**DIRECTIONS**
Nothing but the lines below from the first through the one with "## yubikey initialize" should appear, printed exactly; please leave pictures out.

** RECORDS SHOWN follows **

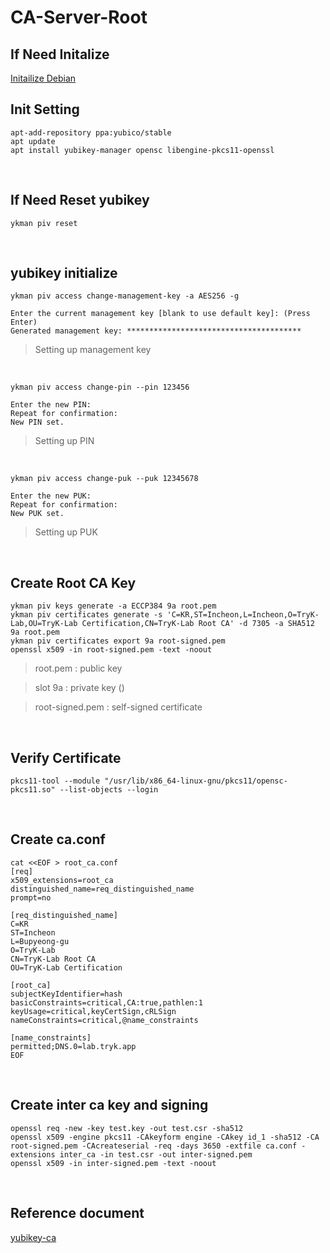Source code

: # CA-Server-Root
## If Need Initalize
[Initailize Debian](https://github.com/gitryk/homelab/blob/main/Build/Initialize/Debian.md)

## Init Setting

```
apt-add-repository ppa:yubico/stable
apt update
apt install yubikey-manager opensc libengine-pkcs11-openssl
```

&nbsp;

## If Need Reset yubikey

```
ykman piv reset
```

&nbsp;

## yubikey initialize

```
ykman piv access change-management-key -a AES256 -g
```
```
Enter the current management key [blank to use default key]: (Press Enter)
Generated management key: ***************************************
```

> Setting up management key

&nbsp;

```
ykman piv access change-pin --pin 123456
```
```
Enter the new PIN:
Repeat for confirmation:
New PIN set.
```

> Setting up PIN

&nbsp;

```
ykman piv access change-puk --puk 12345678
```
```
Enter the new PUK:
Repeat for confirmation:
New PUK set.
```

> Setting up PUK

&nbsp;

## Create Root CA Key

```
ykman piv keys generate -a ECCP384 9a root.pem
ykman piv certificates generate -s 'C=KR,ST=Incheon,L=Incheon,O=TryK-Lab,OU=TryK-Lab Certification,CN=TryK-Lab Root CA' -d 7305 -a SHA512 9a root.pem
ykman piv certificates export 9a root-signed.pem
openssl x509 -in root-signed.pem -text -noout
```
> root.pem : public key

> slot 9a : private key ()

> root-signed.pem : self-signed certificate


&nbsp;

## Verify Certificate

```
pkcs11-tool --module "/usr/lib/x86_64-linux-gnu/pkcs11/opensc-pkcs11.so" --list-objects --login
```

&nbsp;


## Create ca.conf

```
cat <<EOF > root_ca.conf
[req]
x509_extensions=root_ca
distinguished_name=req_distinguished_name
prompt=no

[req_distinguished_name]
C=KR
ST=Incheon
L=Bupyeong-gu
O=TryK-Lab
CN=TryK-Lab Root CA
OU=TryK-Lab Certification

[root_ca]
subjectKeyIdentifier=hash
basicConstraints=critical,CA:true,pathlen:1
keyUsage=critical,keyCertSign,cRLSign
nameConstraints=critical,@name_constraints

[name_constraints]
permitted;DNS.0=lab.tryk.app
EOF
```

&nbsp;

## Create inter ca key and signing

```
openssl req -new -key test.key -out test.csr -sha512
openssl x509 -engine pkcs11 -CAkeyform engine -CAkey id_1 -sha512 -CA root-signed.pem -CAcreateserial -req -days 3650 -extfile ca.conf -extensions inter_ca -in test.csr -out inter-signed.pem
openssl x509 -in inter-signed.pem -text -noout
```

&nbsp;
&nbsp;
## Reference document
[yubikey-ca](https://github.com/samngms/yubikey-ca)
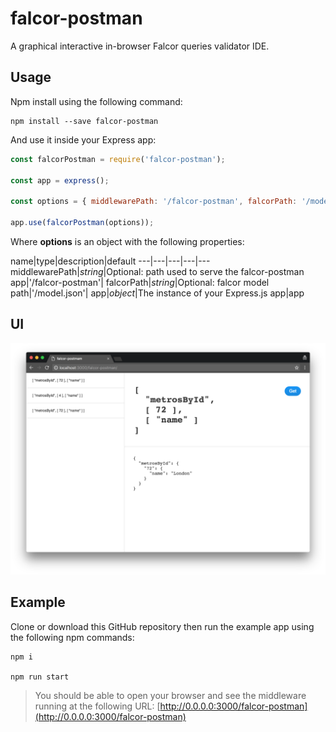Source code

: # falcor-postman

A graphical interactive in-browser Falcor queries validator IDE.

## Usage

Npm install using the following command:

```
npm install --save falcor-postman
```

And use it inside your Express app:

```javascript
const falcorPostman = require('falcor-postman');

const app = express();

const options = { middlewarePath: '/falcor-postman', falcorPath: '/model.json', app };

app.use(falcorPostman(options));
```

Where **options** is an object with the following properties:

name|type|description|default
---|---|---|---|---
middlewarePath|_string_|Optional: path used to serve the falcor-postman app|'/falcor-postman'|
falcorPath|_string_|Optional: falcor model path|'/model.json'|
app|_object_|The instance of your Express.js app|app

## UI

![falcor-postman UI](falcor-postman-ui.png "falcor-postman UI")

## Example

Clone or download this GitHub repository then run the example app using the following npm commands:

```
npm i

npm run start
```

> You should be able to open your browser and see the middleware running at the following URL: [http://0.0.0.0:3000/falcor-postman](http://0.0.0.0:3000/falcor-postman)
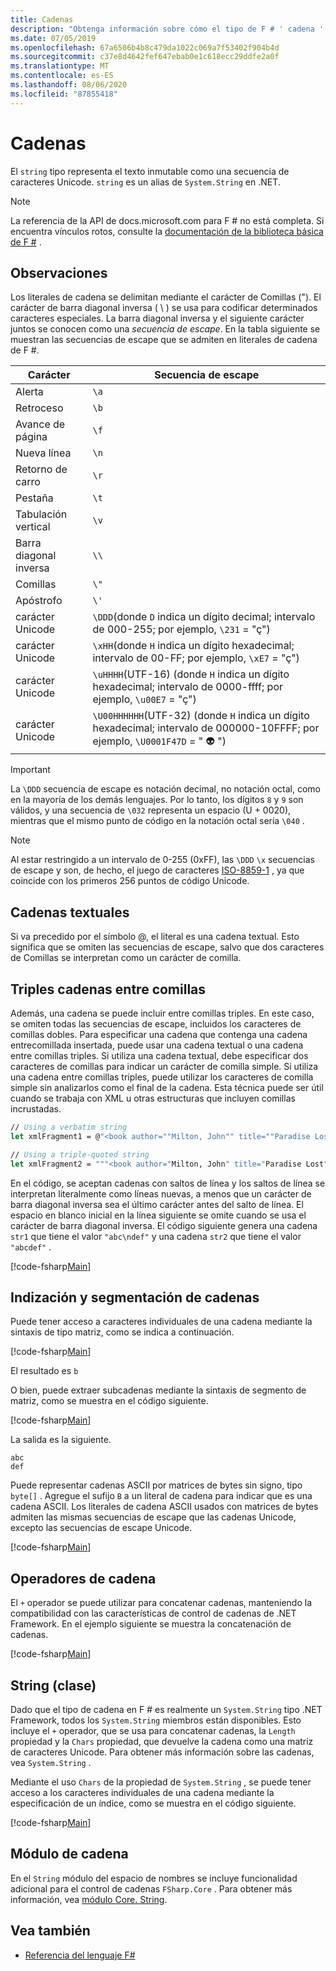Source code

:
 ```yaml
---
title: Cadenas
description: "Obtenga información sobre cómo el tipo de F # ' cadena ' representa texto inmutable como una secuencia de caracteres Unicode."
ms.date: 07/05/2019
ms.openlocfilehash: 67a6506b4b8c479da1022c069a7f53402f904b4d
ms.sourcegitcommit: c37e8d4642fef647ebab0e1c618ecc29ddfe2a0f
ms.translationtype: MT
ms.contentlocale: es-ES
ms.lasthandoff: 08/06/2020
ms.locfileid: "87855418"
---
```

# <a name="strings"></a>Cadenas

El `string` tipo representa el texto inmutable como una secuencia de caracteres Unicode. `string` es un alias de `System.String` en .NET.

> [!NOTE]
> La referencia de la API de docs.microsoft.com para F # no está completa. Si encuentra vínculos rotos, consulte la [documentación de la biblioteca básica de F #](https://fsharp.github.io/fsharp-core-docs/) .

## <a name="remarks"></a>Observaciones

Los literales de cadena se delimitan mediante el carácter de Comillas ("). El carácter de barra diagonal inversa ( \\ ) se usa para codificar determinados caracteres especiales. La barra diagonal inversa y el siguiente carácter juntos se conocen como una *secuencia de escape*. En la tabla siguiente se muestran las secuencias de escape que se admiten en literales de cadena de F #.

|Carácter|Secuencia de escape|
|---------|---------------|
|Alerta|`\a`|
|Retroceso|`\b`|
|Avance de página|`\f`|
|Nueva línea|`\n`|
|Retorno de carro|`\r`|
|Pestaña|`\t`|
|Tabulación vertical|`\v`|
|Barra diagonal inversa|`\\`|
|Comillas|`\"`|
|Apóstrofo|`\'`|
|carácter Unicode|`\DDD`(donde `D` indica un dígito decimal; intervalo de 000-255; por ejemplo, `\231` = "ç")|
|carácter Unicode|`\xHH`(donde `H` indica un dígito hexadecimal; intervalo de 00-FF; por ejemplo, `\xE7` = "ç")|
|carácter Unicode|`\uHHHH`(UTF-16) (donde `H` indica un dígito hexadecimal; intervalo de 0000-ffff;  por ejemplo, `\u00E7` = "ç")|
|carácter Unicode|`\U00HHHHHH`(UTF-32) (donde `H` indica un dígito hexadecimal; intervalo de 000000-10FFFF;  por ejemplo, `\U0001F47D` = " 👽 ")|

> [!IMPORTANT]
> La `\DDD` secuencia de escape es notación decimal, no notación octal, como en la mayoría de los demás lenguajes. Por lo tanto, los dígitos `8` y `9` son válidos, y una secuencia de `\032` representa un espacio (U + 0020), mientras que el mismo punto de código en la notación octal sería `\040` .

> [!NOTE]
> Al estar restringido a un intervalo de 0-255 (0xFF), las `\DDD` `\x` secuencias de escape y son, de hecho, el juego de caracteres [ISO-8859-1](https://en.wikipedia.org/wiki/ISO/IEC_8859-1#Code_page_layout) , ya que coincide con los primeros 256 puntos de código Unicode.

## <a name="verbatim-strings"></a>Cadenas textuales

Si va precedido por el símbolo @, el literal es una cadena textual. Esto significa que se omiten las secuencias de escape, salvo que dos caracteres de Comillas se interpretan como un carácter de comilla.

## <a name="triple-quoted-strings"></a>Triples cadenas entre comillas

Además, una cadena se puede incluir entre comillas triples. En este caso, se omiten todas las secuencias de escape, incluidos los caracteres de comillas dobles. Para especificar una cadena que contenga una cadena entrecomillada insertada, puede usar una cadena textual o una cadena entre comillas triples. Si utiliza una cadena textual, debe especificar dos caracteres de comillas para indicar un carácter de comilla simple. Si utiliza una cadena entre comillas triples, puede utilizar los caracteres de comilla simple sin analizarlos como el final de la cadena. Esta técnica puede ser útil cuando se trabaja con XML u otras estructuras que incluyen comillas incrustadas.

```fsharp
// Using a verbatim string
let xmlFragment1 = @"<book author=""Milton, John"" title=""Paradise Lost"">"

// Using a triple-quoted string
let xmlFragment2 = """<book author="Milton, John" title="Paradise Lost">"""
```

En el código, se aceptan cadenas con saltos de línea y los saltos de línea se interpretan literalmente como líneas nuevas, a menos que un carácter de barra diagonal inversa sea el último carácter antes del salto de línea. El espacio en blanco inicial en la línea siguiente se omite cuando se usa el carácter de barra diagonal inversa. El código siguiente genera una cadena `str1` que tiene el valor `"abc\ndef"` y una cadena `str2` que tiene el valor `"abcdef"` .

[!code-fsharp[Main](~/samples/snippets/fsharp/lang-ref-1/snippet1001.fs)]

## <a name="string-indexing-and-slicing"></a>Indización y segmentación de cadenas

Puede tener acceso a caracteres individuales de una cadena mediante la sintaxis de tipo matriz, como se indica a continuación.

[!code-fsharp[Main](~/samples/snippets/fsharp/lang-ref-1/snippet1002.fs)]

El resultado es `b`

O bien, puede extraer subcadenas mediante la sintaxis de segmento de matriz, como se muestra en el código siguiente.

[!code-fsharp[Main](~/samples/snippets/fsharp/lang-ref-1/snippet1003.fs)]

La salida es la siguiente.

```console
abc
def
```

Puede representar cadenas ASCII por matrices de bytes sin signo, tipo `byte[]` . Agregue el sufijo `B` a un literal de cadena para indicar que es una cadena ASCII. Los literales de cadena ASCII usados con matrices de bytes admiten las mismas secuencias de escape que las cadenas Unicode, excepto las secuencias de escape Unicode.

[!code-fsharp[Main](~/samples/snippets/fsharp/lang-ref-1/snippet1004.fs)]

## <a name="string-operators"></a>Operadores de cadena

El `+` operador se puede utilizar para concatenar cadenas, manteniendo la compatibilidad con las características de control de cadenas de .NET Framework. En el ejemplo siguiente se muestra la concatenación de cadenas.

[!code-fsharp[Main](~/samples/snippets/fsharp/lang-ref-1/snippet1006.fs)]

## <a name="string-class"></a>String (clase)

Dado que el tipo de cadena en F # es realmente un `System.String` tipo .NET Framework, todos los `System.String` miembros están disponibles. Esto incluye el `+` operador, que se usa para concatenar cadenas, la `Length` propiedad y la `Chars` propiedad, que devuelve la cadena como una matriz de caracteres Unicode. Para obtener más información sobre las cadenas, vea `System.String` .

Mediante el uso `Chars` de la propiedad de `System.String` , se puede tener acceso a los caracteres individuales de una cadena mediante la especificación de un índice, como se muestra en el código siguiente.

[!code-fsharp[Main](~/samples/snippets/fsharp/lang-ref-1/snippet1005.fs)]

## <a name="string-module"></a>Módulo de cadena

En el `String` módulo del espacio de nombres se incluye funcionalidad adicional para el control de cadenas `FSharp.Core` . Para obtener más información, vea [módulo Core. String](https://msdn.microsoft.com/visualfsharpdocs/conceptual/core.string-module-%5bfsharp%5d).

## <a name="see-also"></a>Vea también

- [Referencia del lenguaje F#](index.md)
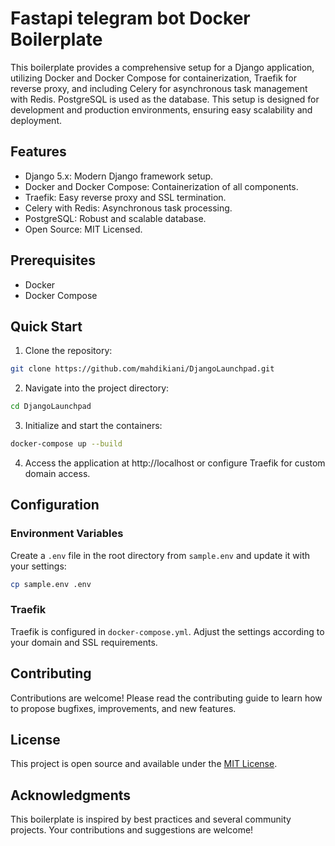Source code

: # Fastapi telegram bot Docker Boilerplate
This boilerplate provides a comprehensive setup for a Django application, utilizing Docker and Docker Compose for containerization, Traefik for reverse proxy, and including Celery for asynchronous task management with Redis. PostgreSQL is used as the database. This setup is designed for development and production environments, ensuring easy scalability and deployment.

## Features
- Django 5.x: Modern Django framework setup.
- Docker and Docker Compose: Containerization of all components.
- Traefik: Easy reverse proxy and SSL termination.
- Celery with Redis: Asynchronous task processing.
- PostgreSQL: Robust and scalable database.
- Open Source: MIT Licensed.

## Prerequisites
- Docker
- Docker Compose

## Quick Start
1. Clone the repository:
```bash
git clone https://github.com/mahdikiani/DjangoLaunchpad.git
```

2. Navigate into the project directory:
```bash
cd DjangoLaunchpad
```

3. Initialize and start the containers:
```bash
docker-compose up --build
```

4. Access the application at http://localhost or configure Traefik for custom domain access.


## Configuration
### Environment Variables
Create a `.env` file in the root directory from `sample.env` and update it with your settings:

```bash
cp sample.env .env
```

### Traefik
Traefik is configured in `docker-compose.yml`. Adjust the settings according to your domain and SSL requirements.

## Contributing
Contributions are welcome! Please read the contributing guide to learn how to propose bugfixes, improvements, and new features.

## License
This project is open source and available under the [MIT License](https://github.com/mahdikiani/DjangoLaunchpad/blob/main/LICENSE).

## Acknowledgments
This boilerplate is inspired by best practices and several community projects. Your contributions and suggestions are welcome!

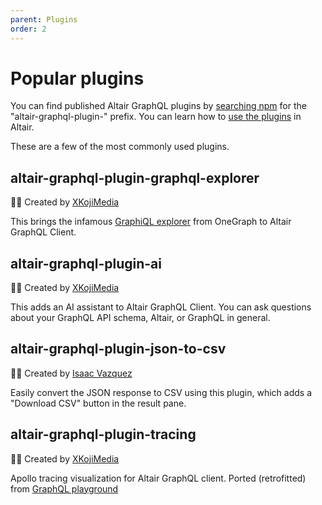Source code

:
 ```yaml
---
parent: Plugins
order: 2
---
```


# Popular plugins

You can find published Altair GraphQL plugins by [searching npm](https://www.npmjs.com/search?q=altair-graphql-plugin-) for the "altair-graphql-plugin-" prefix. You can learn how to [use the plugins](/docs/plugins/using-plugins) in Altair.

These are a few of the most commonly used plugins.

## altair-graphql-plugin-graphql-explorer

<Badge text="v2"/>
<Badge text="v3"/>

🧑‍💻 Created by [XKojiMedia](https://www.xkoji.dev/)

This brings the infamous [GraphiQL explorer](https://github.com/OneGraph/graphiql-explorer) from OneGraph to Altair GraphQL Client.

## altair-graphql-plugin-ai

<Badge text="v3"/>

🧑‍💻 Created by [XKojiMedia](https://www.xkoji.dev/)

This adds an AI assistant to Altair GraphQL Client. You can ask questions about your GraphQL API schema, Altair, or GraphQL in general.

## altair-graphql-plugin-json-to-csv

<Badge text="v2"/>

🧑‍💻 Created by [Isaac Vazquez](https://github.com/isaachvazquez)

Easily convert the JSON response to CSV using this plugin, which adds a "Download CSV" button in the result pane.

## altair-graphql-plugin-tracing

<Badge text="v2"/>

🧑‍💻 Created by [XKojiMedia](https://www.xkoji.dev/)

Apollo tracing visualization for Altair GraphQL client. Ported (retrofitted) from [GraphQL playground](https://github.com/graphql/graphql-playground)
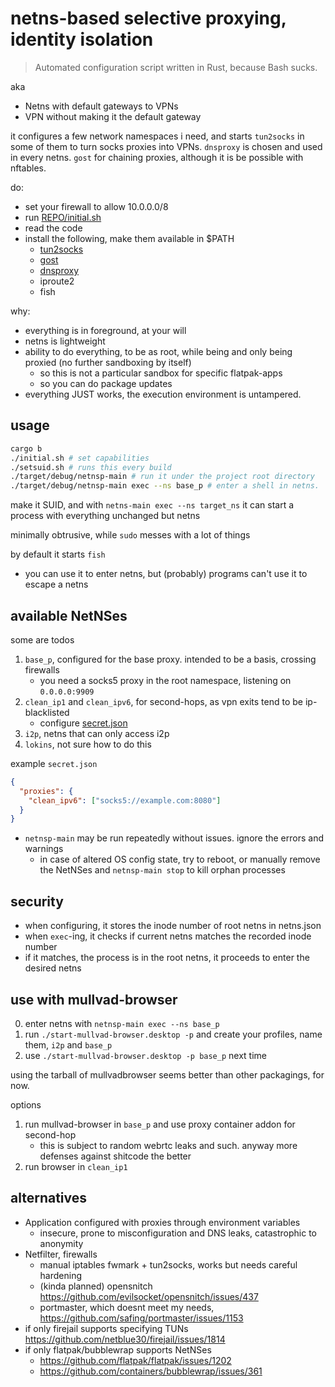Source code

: # netns-based selective proxying, identity isolation

> Automated configuration script written in Rust, because Bash sucks.

aka

- Netns with default gateways to VPNs
- VPN without making it the default gateway 

it configures a few network namespaces i need, and starts `tun2socks` in some of them to turn socks proxies into VPNs. 
`dnsproxy` is chosen and used in every netns. `gost` for chaining proxies, although it is be possible with nftables.

do:

- set your firewall to allow 10.0.0.0/8
- run [REPO/initial.sh](./initial.sh)
- read the code
- install the following, make them available in $PATH
  - [tun2socks](https://github.com/xjasonlyu/tun2socks)
  - [gost](https://github.com/go-gost/gost)
  - [dnsproxy](https://github.com/AdguardTeam/dnsproxy)
  - iproute2
  - fish

why:

- everything is in foreground, at your will
- netns is lightweight
- ability to do everything, to be as root, while being and only being proxied (no further sandboxing by itself)
    - so this is not a particular sandbox for specific flatpak-apps
    - so you can do package updates
- everything JUST works, the execution environment is untampered.

## usage

```bash
cargo b
./initial.sh # set capabilities
./setsuid.sh # runs this every build
./target/debug/netnsp-main # run it under the project root directory
./target/debug/netnsp-main exec --ns base_p # enter a shell in netns.
```

make it SUID, and with `netns-main exec --ns target_ns` it can start a process with everything unchanged but netns

minimally obtrusive, while `sudo` messes with a lot of things

by default it starts `fish`

- you can use it to enter netns, but (probably) programs can't use it to escape a netns

## available NetNSes

some are todos

1. `base_p`, configured for the base proxy. intended to be a basis, crossing firewalls
    - you need a socks5 proxy in the root namespace, listening on `0.0.0.0:9909` 
2. `clean_ip1` and `clean_ipv6`, for second-hops, as vpn exits tend to be ip-blacklisted
    - configure [secret.json](./secret.json)
3. `i2p`, netns that can only access i2p
4. `lokins`, not sure how to do this

example `secret.json`

```json
{
  "proxies": {
    "clean_ipv6": ["socks5://example.com:8080"]
  }
}
```

- `netnsp-main` may be run repeatedly without issues. ignore the errors and warnings
    - in case of altered OS config state, try to reboot, or manually remove the NetNSes and `netnsp-main stop` to kill orphan processes

## security

- when configuring, it stores the inode number of root netns in netns.json 
- when `exec`-ing, it checks if current netns matches the recorded inode number
- if it matches, the process is in the root netns, it proceeds to enter the desired netns

## use with mullvad-browser

0. enter netns with `netnsp-main exec --ns base_p`
1. run `./start-mullvad-browser.desktop -p` and create your profiles, name them, `i2p` and `base_p`
2. use `./start-mullvad-browser.desktop -p base_p` next time

using the tarball of mullvadbrowser seems better than other packagings, for now.

options

1. run mullvad-browser in `base_p` and use proxy container addon for second-hop 
    - this is subject to random webrtc leaks and such. anyway more defenses against shitcode the better
2. run browser in `clean_ip1`


## alternatives

- Application configured with proxies through environment variables
  - insecure, prone to misconfiguration and DNS leaks, catastrophic to anonymity
- Netfilter, firewalls
  - manual iptables fwmark + tun2socks, works but needs careful hardening
  - (kinda planned) opensnitch https://github.com/evilsocket/opensnitch/issues/437
  - portmaster, which doesnt meet my needs, https://github.com/safing/portmaster/issues/1153
- if only firejail supports specifying TUNs https://github.com/netblue30/firejail/issues/1814
- if only flatpak/bubblewrap supports NetNSes 
  - https://github.com/flatpak/flatpak/issues/1202
  - https://github.com/containers/bubblewrap/issues/361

** End of RECORDS SHOWN **

**SOLUTION FOR THIS PROBLEM**
Source code

: # CA-Server-Root
## If Need Initalize
[Initailize Debian](https://github.com/gitryk/homelab/blob/main/Build/Initialize/Debian.md)

## Init Setting

```
apt-add-repository ppa:yubico/stable
apt update
apt install yubikey-manager opensc libengine-pkcs11-openssl
```

&nbsp;

## If Need Reset yubikey

```
ykman piv reset
```

&nbsp;

## yubikey initialize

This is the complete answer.